How to tune query if the execution plan already looks perfect

Hi,

I have noticed quite a few queries appear in the slow query log. I then do a explain on those queries, however, the execution plan for these queries look OK to me.

This is one of the query:

select handset0_.id as id0_, handset0_.version as version0_,
handset0_.imei as imei0_, handset0_.model as model0_,
handset0_.variant as variant0_
from handset handset0_
where handset0_.id=9200;

(please execute the weired column naming as it’s a prepared statement from Hibernate.)

±—±------------±----------±------±--------------±— -----±--------±------±-----±------+
| id | select_type | table | type | possible_keys | key | key_len | ref | rows | Extra |
±—±------------±----------±------±--------------±— -----±--------±------±-----±------+
| 1 | SIMPLE | handset0_ | const | PRIMARY | PRIMARY | 4 | const | 1 | |
±—±------------±----------±------±--------------±— -----±--------±------±-----±------+

What else should I look to top this query appear in the slow query log?

Thanks,
Aimee

Is it MyISAM or Innodb tables ?

For MyISAM tables it could also be table locking for Innodb trivial queries in slow query logs usually mean system overload at that point in time. For example query could be waiting in queue to enter Innodb kernel.

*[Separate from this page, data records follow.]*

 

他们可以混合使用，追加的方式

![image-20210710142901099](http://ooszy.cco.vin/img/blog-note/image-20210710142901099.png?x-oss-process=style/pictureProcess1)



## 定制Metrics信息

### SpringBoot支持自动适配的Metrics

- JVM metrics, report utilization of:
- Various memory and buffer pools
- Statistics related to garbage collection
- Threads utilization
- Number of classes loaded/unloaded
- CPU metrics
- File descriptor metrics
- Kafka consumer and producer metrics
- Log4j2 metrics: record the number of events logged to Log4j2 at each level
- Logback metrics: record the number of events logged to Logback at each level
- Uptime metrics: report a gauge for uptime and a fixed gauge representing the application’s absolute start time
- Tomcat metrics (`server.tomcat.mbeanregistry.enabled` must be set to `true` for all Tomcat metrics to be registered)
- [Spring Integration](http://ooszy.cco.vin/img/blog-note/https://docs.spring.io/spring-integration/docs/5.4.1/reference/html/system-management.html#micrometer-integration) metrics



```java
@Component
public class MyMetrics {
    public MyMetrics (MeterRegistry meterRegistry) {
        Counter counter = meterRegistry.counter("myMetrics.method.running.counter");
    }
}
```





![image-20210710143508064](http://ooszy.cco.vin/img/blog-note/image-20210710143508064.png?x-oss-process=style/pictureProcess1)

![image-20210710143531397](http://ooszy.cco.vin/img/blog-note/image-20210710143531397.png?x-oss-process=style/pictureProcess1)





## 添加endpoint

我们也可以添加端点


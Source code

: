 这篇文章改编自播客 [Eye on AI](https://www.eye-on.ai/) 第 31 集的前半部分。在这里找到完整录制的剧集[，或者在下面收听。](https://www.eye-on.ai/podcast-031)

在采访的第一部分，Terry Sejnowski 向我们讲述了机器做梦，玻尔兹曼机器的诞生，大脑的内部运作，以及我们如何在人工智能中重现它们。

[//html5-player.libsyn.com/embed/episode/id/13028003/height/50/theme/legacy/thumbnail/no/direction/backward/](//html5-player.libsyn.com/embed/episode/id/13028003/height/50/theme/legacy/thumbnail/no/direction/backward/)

First of all, thank you for the reply.

We are using Innodb tables.

for Innodb trivial queries in slow query logs usually mean system >overload at that point in time. For example query could be waiting >in queue to enter Innodb kernel.

Then what areas can I look at to further troubleshoot this?

Also After reading the show-innodb-status-walk-through page, I am thinking to do make the following changes:

  1. increase innodb_sync_spin_loops from 20 to 40 since we were only using 14% of CPU on the db server when we were doing load testing.

  2. decrease innodb_thread_concurrency from 8 to 4 as we only have 2CPUs on the db server.

Do you think this sound reasonable?

Thanks in advance,
Aimee

I would not touch innodb_spin_loops but rather take a look at SHOW INNODB STATUS when you’re doing load testing

14% CPU usage may mean two things - ether it is some lock contention or your workload requires a lot of disk IO

heavy disk IO easily explaines queries like this taking few seconds simply due to disk starvation.

More memory, faster disks or looking of schema can be optimized could be good idea in such case.

I have allocated 1.6G for innodb buffer pool and the innodb status output indicates the buffer pool hit reate is 100%, therefore, I believe the memory that’s allocated is sufficient (correct me if I am wrong)

============================================================ ==
Total memory allocated 1878242646; in additional pool allocated 9884672
Buffer pool size 102400
Free buffers 79286
Database pages 20660
Modified db pages 23
Pending reads 0
Pending writes: LRU 0, flush list 0, single page 0
Pages read 18419, created 2241, written 337383
0.00 reads/s, 0.00 creates/s, 0.00 writes/s
Buffer pool hit rate 1000 / 1000
============================================================ ==

I think it’s more likely to be a disk issue as we are using NFS :frowning: ( I got handled over this system which already has NFS configured and been told it’s not possible to change it at the moment).

However, I didn’t recall the iostat shows high disk utilisation – I will go back and re-collect the stats.

Thank you very much for your input.
Aimee

Right. You have only portion of buffer pool used, assuming you’ve warmed it up properly.

NFS is scary with Innodb it is frequent cause of data corruption if there as some minor incompatibilities.